NP-hardness and a PTAS for the Euclidean Steiner Line Problem
Simon Bartlmae, Paul J. Jünger, Elmar Langetepe
TL;DR
This work studies the Euclidean Steiner Line Problem (ESL) and its fixed-line variant (ESfL), where a zero-cost line $\gamma$ must be incorporated into a minimum-length Steiner tree. It resolves open questions by proving NP-hardness for both ESL and ESfL via reductions from a special case of the EST (PALIMEST), and by establishing a PTAS for both problems through a reduction to the classic EST. The PTAS leverages a discretization of $\gamma$ into line points, an EST-PTAS, and a post-processing FillHoles routine to preserve line-structure, achieving a randomized runtime of $O\big(2^{O(1/\varepsilon)}\cdot\frac{n}{\varepsilon} + \mathrm{poly}(1/\varepsilon)\cdot\frac{n}{\varepsilon}\log\frac{n}{\varepsilon} + \big(\frac{n}{\varepsilon}\big)^3\big)$. The ESL case follows by applying the ESfL-PTAS to all feasible placements of $\gamma$ through two terminals, yielding a practical near-optimal framework for line-constrained Euclidean Steiner networks. These results deepen our understanding of line-augmented Steiner problems and provide near-optimal algorithms with provable guarantees for geometric networks.
Abstract
The Euclidean Steiner Tree Problem (EST) seeks a minimum-cost tree interconnecting a given set of terminal points in the Euclidean plane, allowing the use of additional intersection points. In this paper, we consider two variants that include an additional straight line $γ$ with zero cost, which must be incorporated into the tree. In the Euclidean Steiner fixed Line Problem (ESfL), this line is given as input and can be treated as a terminal.

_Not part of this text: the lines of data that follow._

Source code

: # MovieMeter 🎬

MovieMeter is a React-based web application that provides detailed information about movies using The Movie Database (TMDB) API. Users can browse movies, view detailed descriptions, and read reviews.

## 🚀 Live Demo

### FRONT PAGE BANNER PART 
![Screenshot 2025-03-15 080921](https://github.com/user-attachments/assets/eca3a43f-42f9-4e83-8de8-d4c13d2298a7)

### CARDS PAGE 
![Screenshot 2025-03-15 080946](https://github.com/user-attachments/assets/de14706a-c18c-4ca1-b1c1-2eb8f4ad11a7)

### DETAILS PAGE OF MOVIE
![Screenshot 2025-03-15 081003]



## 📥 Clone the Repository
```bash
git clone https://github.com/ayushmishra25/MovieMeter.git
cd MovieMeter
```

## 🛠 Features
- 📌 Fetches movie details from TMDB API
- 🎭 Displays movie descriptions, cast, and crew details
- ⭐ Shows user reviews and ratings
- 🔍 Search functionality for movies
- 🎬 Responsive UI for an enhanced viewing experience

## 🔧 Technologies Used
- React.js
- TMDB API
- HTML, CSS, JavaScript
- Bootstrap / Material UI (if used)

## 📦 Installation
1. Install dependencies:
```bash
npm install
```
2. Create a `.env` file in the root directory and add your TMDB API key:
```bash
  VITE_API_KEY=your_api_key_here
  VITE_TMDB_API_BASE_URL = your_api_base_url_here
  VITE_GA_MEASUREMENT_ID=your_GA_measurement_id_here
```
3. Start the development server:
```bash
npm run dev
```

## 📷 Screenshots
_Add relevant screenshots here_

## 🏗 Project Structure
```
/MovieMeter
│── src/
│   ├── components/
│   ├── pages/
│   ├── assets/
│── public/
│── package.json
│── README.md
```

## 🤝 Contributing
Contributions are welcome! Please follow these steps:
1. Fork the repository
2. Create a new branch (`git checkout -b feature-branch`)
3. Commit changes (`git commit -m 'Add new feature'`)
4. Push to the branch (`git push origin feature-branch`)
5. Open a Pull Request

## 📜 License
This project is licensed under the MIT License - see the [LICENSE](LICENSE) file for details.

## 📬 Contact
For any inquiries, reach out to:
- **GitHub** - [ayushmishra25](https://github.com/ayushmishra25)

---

In contrast, the Euclidean Steiner Line Problem (ESL) requires determining the optimal location of $γ$. Despite recent advances, including heuristics and a 1.214-approximation algorithm for both problems, a formal proof of NP-hardness has remained open. In this work, we close this gap by proving that both the ESL and ESfL are NP-hard. Additionally, we prove that both problems admit a polynomial-time approximation scheme (PTAS), by demonstrating that approximation algorithms for the EST can be adapted to the ESL and ESfL with appropriate modifications. Specifically, we show ESfL$\leq_{\text{PTAS}}$EST and ESL$\leq_{\text{PTAS}}$EST, i.e., provide a PTAS reduction to the EST.